> Directions: Reproduce the entries beneath exactly, without their images.

> Source records:
↓↓↓

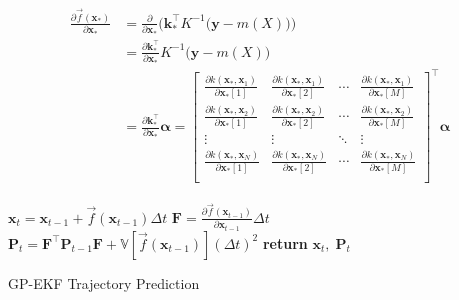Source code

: \begin{align}\label{eq:gp_jacobian}
\begin{split}
    \frac{\partial \vec{f}(\boldsymbol{x}_*)}{\partial \boldsymbol{x}_*} &= \frac{\partial}{\partial \boldsymbol{x}_*} \bigg(\boldsymbol{k}_*^\intercal K^{-1} \big(\boldsymbol{y} - m(X)\big)\bigg)\\
    &= \frac{\partial \boldsymbol{k}_*^\intercal}{\partial \boldsymbol{x}_*} K^{-1} \big(\boldsymbol{y} - m(X)\big)\\ 
    &= \frac{\partial \boldsymbol{k}_*^\intercal}{\partial \boldsymbol{x}_*} \boldsymbol{\alpha} = \begin{bmatrix} 
    \frac{\partial k(\boldsymbol{x}_*, \boldsymbol{x}_1)}{\partial \boldsymbol{x}_*[1]} &  \frac{\partial k(\boldsymbol{x}_*, \boldsymbol{x}_1)}{\partial \boldsymbol{x}_*[2]} & \cdots & \frac{\partial k(\boldsymbol{x}_*, \boldsymbol{x}_1)}{\partial \boldsymbol{x}_*[M]} \\
    \frac{\partial k(\boldsymbol{x}_*, \boldsymbol{x}_2)}{\partial \boldsymbol{x}_*[1]} &  \frac{\partial k(\boldsymbol{x}_*, \boldsymbol{x}_2)}{\partial \boldsymbol{x}_*[2]} & \cdots & \frac{\partial k(\boldsymbol{x}_*, \boldsymbol{x}_2)}{\partial \boldsymbol{x}_*[M]} \\
    \vdots & \vdots & \ddots & \vdots\\
    \frac{\partial k(\boldsymbol{x}_*, \boldsymbol{x}_N)}{\partial \boldsymbol{x}_*[1]} &  \frac{\partial k(\boldsymbol{x}_*, \boldsymbol{x}_N)}{\partial \boldsymbol{x}_*[2]} & \cdots & \frac{\partial k(\boldsymbol{x}_*, \boldsymbol{x}_N)}{\partial \boldsymbol{x}_*[M]} \\
    \end{bmatrix}^\intercal \boldsymbol{\alpha}
\end{split}
\end{align}

\begin{algorithm}[h]
\begin{algorithmic}[1]
    \State $\boldsymbol{x}_{t} = \boldsymbol{x}_{t-1} + \vec{f}(\boldsymbol{x}_{t-1}) \Delta t$
    \State $\boldsymbol{F} = \frac{\partial \vec{f}(\boldsymbol{x}_{t-1})}{\partial \boldsymbol{x}_{t-1}} \Delta t$
    \State $\boldsymbol{P}_t = \boldsymbol{F}^\intercal \boldsymbol{P}_{t-1} \boldsymbol{F} +\mathbb{V}[\vec{f}(\boldsymbol{x}_{t-1})] (\Delta t)^2$
    \State \textbf{return} $\boldsymbol{x}_t, \; \boldsymbol{P}_t$
\EndProcedure
\end{algorithmic}
\caption{GP-EKF Trajectory Prediction}
\label{alg:gp_ekf_prediction}
\end{algorithm}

↑↑↑

> Answer for the task:
Source code

: \begin{align}\label{eq:gp_jacobian}
\begin{split}
    \frac{\partial \vec{f}(\boldsymbol{x}_*)}{\partial \boldsymbol{x}_*} &= \frac{\partial}{\partial \boldsymbol{x}_*} \bigg(\boldsymbol{k}_*^\intercal K^{-1} \big(\boldsymbol{y} - m(X)\big)\bigg)\\
    &= \frac{\partial \boldsymbol{k}_*^\intercal}{\partial \boldsymbol{x}_*} K^{-1} \big(\boldsymbol{y} - m(X)\big)\\ 
    &= \frac{\partial \boldsymbol{k}_*^\intercal}{\partial \boldsymbol{x}_*} \boldsymbol{\alpha} = \begin{bmatrix} 
    \frac{\partial k(\boldsymbol{x}_*, \boldsymbol{x}_1)}{\partial \boldsymbol{x}_*[1]} &  \frac{\partial k(\boldsymbol{x}_*, \boldsymbol{x}_1)}{\partial \boldsymbol{x}_*[2]} & \cdots & \frac{\partial k(\boldsymbol{x}_*, \boldsymbol{x}_1)}{\partial \boldsymbol{x}_*[M]} \\
    \frac{\partial k(\boldsymbol{x}_*, \boldsymbol{x}_2)}{\partial \boldsymbol{x}_*[1]} &  \frac{\partial k(\boldsymbol{x}_*, \boldsymbol{x}_2)}{\partial \boldsymbol{x}_*[2]} & \cdots & \frac{\partial k(\boldsymbol{x}_*, \boldsymbol{x}_2)}{\partial \boldsymbol{x}_*[M]} \\
    \vdots & \vdots & \ddots & \vdots\\
    \frac{\partial k(\boldsymbol{x}_*, \boldsymbol{x}_N)}{\partial \boldsymbol{x}_*[1]} &  \frac{\partial k(\boldsymbol{x}_*, \boldsymbol{x}_N)}{\partial \boldsymbol{x}_*[2]} & \cdots & \frac{\partial k(\boldsymbol{x}_*, \boldsymbol{x}_N)}{\partial \boldsymbol{x}_*[M]} \\
    \end{bmatrix}^\intercal \boldsymbol{\alpha}
\end{split}
\end{align}

\begin{algorithm}[h]
\begin{algorithmic}[1]
    \State $\boldsymbol{x}_{t} = \boldsymbol{x}_{t-1} + \vec{f}(\boldsymbol{x}_{t-1}) \Delta t$
    \State $\boldsymbol{F} = \frac{\partial \vec{f}(\boldsymbol{x}_{t-1})}{\partial \boldsymbol{x}_{t-1}} \Delta t$
    \State $\boldsymbol{P}_t = \boldsymbol{F}^\intercal \boldsymbol{P}_{t-1} \boldsymbol{F} +\mathbb{V}[\vec{f}(\boldsymbol{x}_{t-1})] (\Delta t)^2$
    \State \textbf{return} $\boldsymbol{x}_t, \; \boldsymbol{P}_t$
\EndProcedure
\end{algorithmic}
\caption{GP-EKF Trajectory Prediction}
\label{alg:gp_ekf_prediction}
\end{algorithm}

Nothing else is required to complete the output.